Scheherazade told the Sultan a story, a story that went on for almost three years, for a thousand and one Arabian nights. Her story demonstrates the power of the feminine in the midst of a male-dominated society. It offers insight into the wounded heart of a man and how that wound is made livable. It reveals the truth of desire and what the heart is really seeking. Her story looks at the limits of sex and what can be sought and attained in sexuality and what cannot. Scheherazade reveals a unique understanding of the play between man and woman.  

While the women of the harem sought to please the Sultan's body, mind and senses with their beauty, enthusiasm and
 charms, Scherazade tried something different. After seeing her sisters attempt to please the Sultan with sensuality and subsequently be killed, Scherazade engaged not just the Sultan's body and senses, but his feeling heart, and imagination as well. She told him a story. 

The story is presented with images taken from the rich trove of Orientalist paintings of the late 1800's. The Orientalists painted at a time when the camera was only beginning to be used. These painters provided the 'photographs' of this exotic world to the West, and their attention to detail is extraordinary.
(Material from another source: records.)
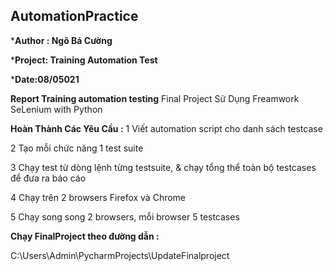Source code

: ## AutomationPractice
***Author : Ngô Bá Cường** 

***Project: Training Automation Test**

***Date:08/05021**

**Report Training automation testing**
 Final Project Sử Dụng Freamwork SeLenium with Python 

**Hoàn Thành Các Yêu Cầu :**
1	Viết automation script cho danh sách testcase 

2	Tạo mỗi chức năng 1 test suite	

3	Chạy test từ dòng lệnh từng testsuite, & chạy tổng thể toàn bộ testcases để đưa ra báo cáo 	

4	Chạy trên 2 browsers Firefox và Chrome	

5	Chạy song song 2 browsers, mỗi browser 5 testcases	

**Chạy FinalProject theo đường dẫn :**

C:\Users\Admin\PycharmProjects\UpdateFinalproject
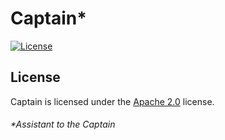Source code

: # Captain*

[![License](https://lxgaming.github.io/badges/License-Apache%202.0-blue.svg)](https://www.apache.org/licenses/LICENSE-2.0)

## License
Captain is licensed under the [Apache 2.0](https://www.apache.org/licenses/LICENSE-2.0) license.

###### *Assistant to the Captain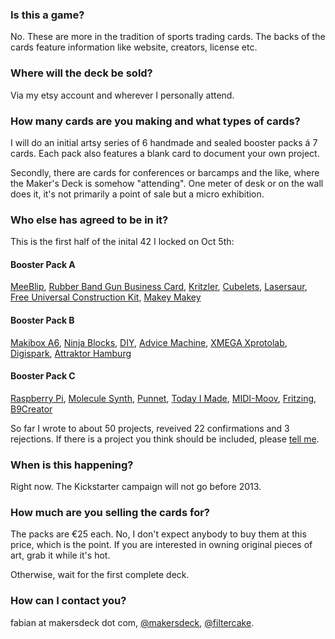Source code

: 
### Is this a game?

No. These are more in the tradition of sports trading cards. The backs of the cards feature information like website, creators, license etc.

### Where will the deck be sold?

Via my etsy account and wherever I personally attend.

### How many cards are you making and what types of cards?

I will do an initial artsy series of 6 handmade and sealed booster packs á 7 cards. Each pack also features a blank card to document your own project. 

Secondly, there are cards for conferences or barcamps and the like, where the Maker's Deck is somehow "attending". One meter of desk or on the wall does it, it's not primarily a point of sale but a micro exhibition.

### Who else has agreed to be in it?

This is the first half of the inital 42 I locked on Oct 5th:

#### Booster Pack A

[MeeBlip](http://meeblip.com/), [Rubber Band Gun Business Card](http://builttospecstore.storenvy.com/products/330223-custom-rubber-band-gun-business-card), [Kritzler](http://tinkerlog.com/2011/09/02/der-kritzler/), [Cubelets](http://www.modrobotics.com/), [Lasersaur](http://labs.nortd.com/lasersaur), [Free Universal Construction Kit](http://fffff.at/free-universal-construction-kit/), [Makey Makey](http://www.makeymakey.com/)

#### Booster Pack B
[Makibox A6](http://www.makible.com/products/makibox-a6-1), [Ninja Blocks](http://ninjablocks.com/), [DIY](https://diy.org/), [Advice Machine](http://blog.notdot.net/2012/09/Penny-for-your-thoughts), [XMEGA Xprotolab](http://www.gabotronics.com/development-boards/xmega-xprotolab.htm), [Digispark](http://digistump.com/), [Attraktor Hamburg](http://blog.attraktor.org/)

#### Booster Pack C
[Raspberry Pi](http://www.raspberrypi.org/), [Molecule Synth](http://www.moleculesynth.com/), [Punnet](http://www.raspberrypi.org/phpBB3/viewtopic.php?t=6424), [Today I Made](http://todayimade.co/), [MIDI-Moov](http://tangiblefx.com), [Fritzing](http://fritzing.org/), [B9Creator](http://b9creator.com/)

So far I wrote to about 50 projects, reveived 22 confirmations and 3 rejections. If there is a project you think should be included, please [tell me](http://eepurl.com/pMUR5).

### When is this happening?

Right now. The Kickstarter campaign will not go before 2013.

### How much are you selling the cards for?

The packs are €25 each. No, I don't expect anybody to buy them at this price, which is the point. If you are interested in owning original pieces of art, grab it while it's hot. 

Otherwise, wait for the first complete deck.

### How can I contact you?

fabian at makersdeck dot com, [@makersdeck](https://twitter.com/makersdeck), [@filtercake](https://twitter.com/filtercake).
Their painted gifts are filled with the fantasy and romance of the European dream of that Middle Eastern world. 

Ever since I was a boy I have been intrigued with the world of the East as shown by the Orientalists – a vision of virile, vital men, slaves and
 concubines, of life filled with sensuality, eroticism, extraordinary gifts, and terrible cruelty. That world represented something I recognized but had no experience of in my own life, growing up in a middle-class Jewish household of idealistic humanitarians in the America of the 1950's. The Orientalists showed me a world that, whether true or not, is both foreign and exotic, abhorrent and fascinating. As Carl Jung might have said, they showed me the world of my shadow, and I thrilled to it.
 
Most of the paintings of the Orientalists come without a story. 
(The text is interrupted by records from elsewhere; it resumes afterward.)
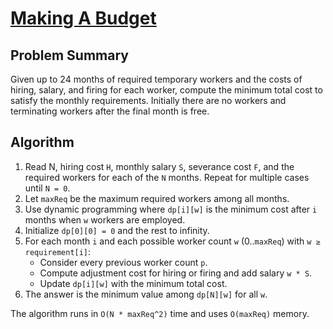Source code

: # [Making A Budget](https://www.spoj.com/problems/MKBUDGET)

## Problem Summary
Given up to 24 months of required temporary workers and the costs of hiring, salary, and firing for each worker, compute the minimum total cost to satisfy the monthly requirements. Initially there are no workers and terminating workers after the final month is free.

## Algorithm
1. Read N, hiring cost `H`, monthly salary `S`, severance cost `F`, and the required workers for each of the `N` months. Repeat for multiple cases until `N = 0`.
2. Let `maxReq` be the maximum required workers among all months.
3. Use dynamic programming where `dp[i][w]` is the minimum cost after `i` months when `w` workers are employed.
4. Initialize `dp[0][0] = 0` and the rest to infinity.
5. For each month `i` and each possible worker count `w` (0..`maxReq`) with `w ≥ requirement[i]`:
   - Consider every previous worker count `p`.
   - Compute adjustment cost for hiring or firing and add salary `w * S`.
   - Update `dp[i][w]` with the minimum total cost.
6. The answer is the minimum value among `dp[N][w]` for all `w`.

The algorithm runs in `O(N * maxReq^2)` time and uses `O(maxReq)` memory.
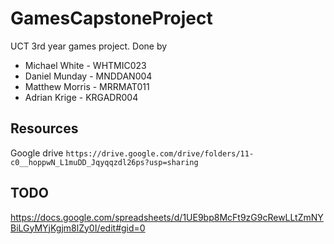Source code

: # GamesCapstoneProject

UCT 3rd year games project. Done by

* Michael White     - WHTMIC023
* Daniel Munday     - MNDDAN004
* Matthew Morris    - MRRMAT011
* Adrian Krige      - KRGADR004

##

## Resources

Google drive
`https://drive.google.com/drive/folders/11-c0__hoppwN_L1muDD_Jqyqqzdl26ps?usp=sharing`

## TODO

https://docs.google.com/spreadsheets/d/1UE9bp8McFt9zG9cRewLLtZmNYBiLGyMYjKgjm8lZy0I/edit#gid=0
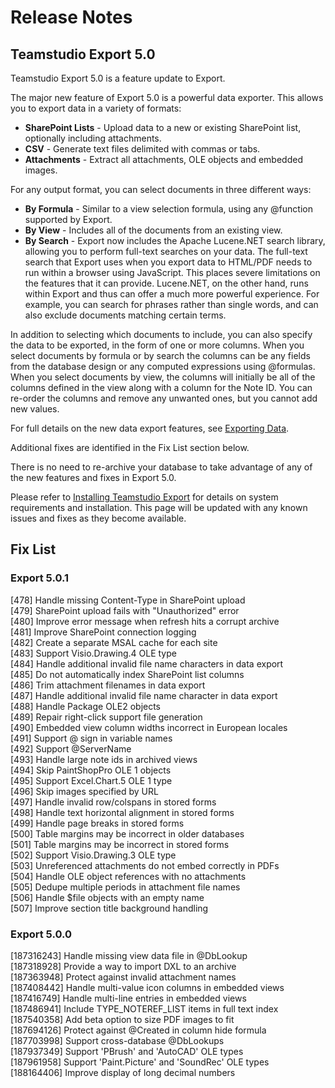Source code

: # Release Notes
## Teamstudio Export 5.0
Teamstudio Export 5.0 is a feature update to Export.

The major new feature of Export 5.0 is a powerful data exporter. This allows you to export data in a variety of formats:

* **SharePoint Lists** - Upload data to a new or existing SharePoint list, optionally including attachments.
* **CSV** - Generate text files delimited with commas or tabs.
* **Attachments** - Extract all attachments, OLE objects and embedded images.

For any output format, you can select documents in three different ways:

* **By Formula** - Similar to a view selection formula, using any @function supported by Export.
* **By View** - Includes all of the documents from an existing view.
* **By Search** - Export now includes the Apache Lucene.NET search library, allowing you to perform full-text searches on your data. The full-text search that Export uses when you export data to HTML/PDF needs to run within a browser using JavaScript. This places severe limitations on the features that it can provide. Lucene.NET, on the other hand, runs within Export and thus can offer a much more powerful experience. For example, you can search for phrases rather than single words, and can also exclude documents matching certain terms.

In addition to selecting which documents to include, you can also specify the data to be exported, in the form of one or more columns. When you select documents by formula or by search the columns can be any fields from the database design or any computed expressions using @formulas. When you select documents by view, the columns will initially be all of the columns defined in the view along with a column for the Note ID. You can re-order the columns and remove any unwanted ones, but you cannot add new values.

For full details on the new data export features, see [Exporting Data](data.md).

Additional fixes are identified in the Fix List section below.

There is no need to re-archive your database to take advantage of any of the new features and fixes in Export 5.0.

Please refer to [Installing Teamstudio Export](installing.md) for details on system requirements and installation. This page will be updated with any known issues and fixes as they become available.

## Fix List
### Export 5.0.1
[478] Handle missing Content-Type in SharePoint upload  
[479] SharePoint upload fails with "Unauthorized" error  
[480] Improve error message when refresh hits a corrupt archive  
[481] Improve SharePoint connection logging  
[482] Create a separate MSAL cache for each site  
[483] Support Visio.Drawing.4 OLE type  
[484] Handle additional invalid file name characters in data export  
[485] Do not automatically index SharePoint list columns  
[486] Trim attachment filenames in data export  
[487] Handle additional invalid file name character in data export  
[488] Handle Package OLE2 objects  
[489] Repair right-click support file generation  
[490] Embedded view column widths incorrect in European locales  
[491] Support @ sign in variable names  
[492] Support @ServerName  
[493] Handle large note ids in archived views  
[494] Skip PaintShopPro OLE 1 objects  
[495] Support Excel.Chart.5 OLE 1 type  
[496] Skip images specified by URL  
[497] Handle invalid row/colspans in stored forms  
[498] Handle text horizontal alignment in stored forms  
[499] Handle page breaks in stored forms  
[500] Table margins may be incorrect in older databases  
[501] Table margins may be incorrect in stored forms  
[502] Support Visio.Drawing.3 OLE type  
[503] Unreferenced attachments do not embed correctly in PDFs  
[504] Handle OLE object references with no attachments  
[505] Dedupe multiple periods in attachment file names  
[506] Handle $file objects with an empty name  
[507] Improve section title background handling

### Export 5.0.0
[187316243]	Handle missing view data file in @DbLookup  
[187318928]	Provide a way to import DXL to an archive  
[187363948]	Protect against invalid attachment names  
[187408442]	Handle multi-value icon columns in embedded views  
[187416749]	Handle multi-line entries in embedded views  
[187486941]	Include TYPE\_NOTEREF\_LIST items in full text index  
[187540358]	Add beta option to size PDF images to fit  
[187694126]	Protect against @Created in column hide formula  
[187703998]	Support cross-database @DbLookups  
[187937349]	Support 'PBrush' and 'AutoCAD' OLE types  
[187961958]	Support 'Paint.Picture' and 'SoundRec' OLE types  
[188164406] Improve display of long decimal numbers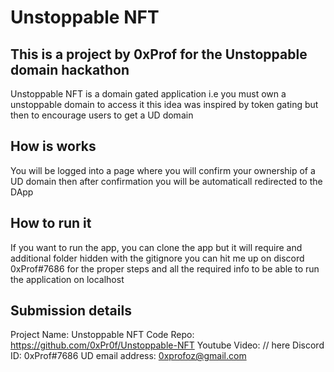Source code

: # Unstoppable NFT 


## This is a project by 0xProf for the Unstoppable domain hackathon

Unstoppable NFT is a domain gated application
i.e you must own a unstoppable domain to access it
this idea was inspired by token gating but then to encourage users to get a UD domain

## How is works
You will be logged into a page where you will confirm your ownership of a UD domain
then after confirmation you will be automaticall redirected to the DApp

## How to run it 
If you want to run the app, you can clone the app but it will require and additional folder hidden with the gitignore
you can hit me up on discord 0xProf#7686 for the proper steps and all the required info to be able to run the application on localhost

## Submission details 
Project Name: Unstoppable NFT
Code Repo: https://github.com/0xPr0f/Unstoppable-NFT
Youtube Video: // here
Discord ID: 0xProf#7686
UD email address: 0xprofoz@gmail.com



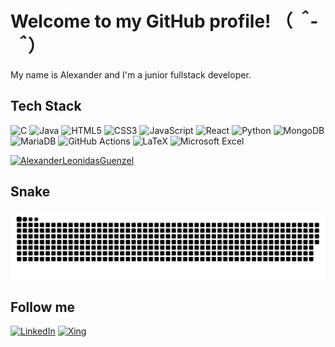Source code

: # Welcome to my GitHub profile! （*＾-＾*）
My name is Alexander and I'm a junior fullstack developer. 

## Tech Stack 
![C](https://img.shields.io/badge/c-%2300599C.svg?style=for-the-badge&logo=c&logoColor=white)
![Java](https://img.shields.io/badge/java-%23ED8B00.svg?style=for-the-badge&logo=openjdk&logoColor=white)
![HTML5](https://img.shields.io/badge/html5-%23E34F26.svg?style=for-the-badge&logo=html5&logoColor=white)
![CSS3](https://img.shields.io/badge/css3-%231572B6.svg?style=for-the-badge&logo=css3&logoColor=white)
![JavaScript](https://img.shields.io/badge/javascript-%23323330.svg?style=for-the-badge&logo=javascript&logoColor=%23F7DF1E)
![React](https://img.shields.io/badge/react-%2320232a.svg?style=for-the-badge&logo=react&logoColor=%2361DAFB)
![Python](https://img.shields.io/badge/python-3670A0?style=for-the-badge&logo=python&logoColor=ffdd54)
![MongoDB](https://img.shields.io/badge/MongoDB-%234ea94b.svg?style=for-the-badge&logo=mongodb&logoColor=white)
![MariaDB](https://img.shields.io/badge/MariaDB-003545?style=for-the-badge&logo=mariadb&logoColor=white)
![GitHub Actions](https://img.shields.io/badge/github%20actions-%232671E5.svg?style=for-the-badge&logo=githubactions&logoColor=white)
![LaTeX](https://img.shields.io/badge/latex-%23008080.svg?style=for-the-badge&logo=latex&logoColor=white)
![Microsoft Excel](https://img.shields.io/badge/Microsoft_Excel-217346?style=for-the-badge&logo=microsoft-excel&logoColor=white)



  <a href="https://github.com/ryo-ma/github-profile-trophy" ><img src="https://github-profile-trophy.vercel.app/?username=AlexanderLeonidasGuenzel" alt="AlexanderLeonidasGuenzel" /></a>

## Snake
<picture>
  <source media="(prefers-color-scheme: dark)" srcset="https://raw.githubusercontent.com/AlexanderLeonidasGuenzel/AlexanderLeonidasGuenzel/output/github-contribution-grid-snake-dark.svg">
  <source media="(prefers-color-scheme: light)" srcset="https://raw.githubusercontent.com/AlexanderLeonidasGuenzel/AlexanderLeonidasGuenzel/output/github-contribution-grid-snake.svg">
  <img alt="github contribution grid snake animation" src="https://raw.githubusercontent.com/AlexanderLeonidasGuenzel/AlexanderLeonidasGuenzel/output/github-contribution-grid-snake.svg">
</picture>


## Follow me
[![LinkedIn](https://img.shields.io/badge/linkedin-%230077B5.svg?style=for-the-badge&logo=linkedin&logoColor=white)](https://www.linkedin.com/in/alexander-leonidas-g-210164279)
[![Xing](https://img.shields.io/badge/xing-%23006567.svg?style=for-the-badge&logo=xing&logoColor=white)](https://www.xing.com/profile/MrAlexanderLeonidas_Guenzel/cv)  



<!--
**AlexanderLeonidasGuenzel/AlexanderLeonidasGuenzel** is a ✨ _special_ ✨ repository because its `README.md` (this file) appears on your GitHub profile.

Here are some ideas to get you started:

- 🔭 I’m currently working on ...
- 🌱 I’m currently learning React.js
- 👯 I’m looking to collaborate on ...
- 🤔 I’m looking for help with ...
- 💬 Ask me about ...
- 📫 How to reach me: ...
- 😄 Pronouns: ...
- ⚡ Fun fact: ...
-->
Usually, a picture has a name or a few remarks, as well as the name of the artist who painted it and what year it was painted. For the most part, their art exists only as a collection of images. In this story, I have put together many of the painted pictures from the period and molded them into a coherent whole. In this way, I find they give support to the visual narrative of the tale, and in turn, the tale gives life to their imagery.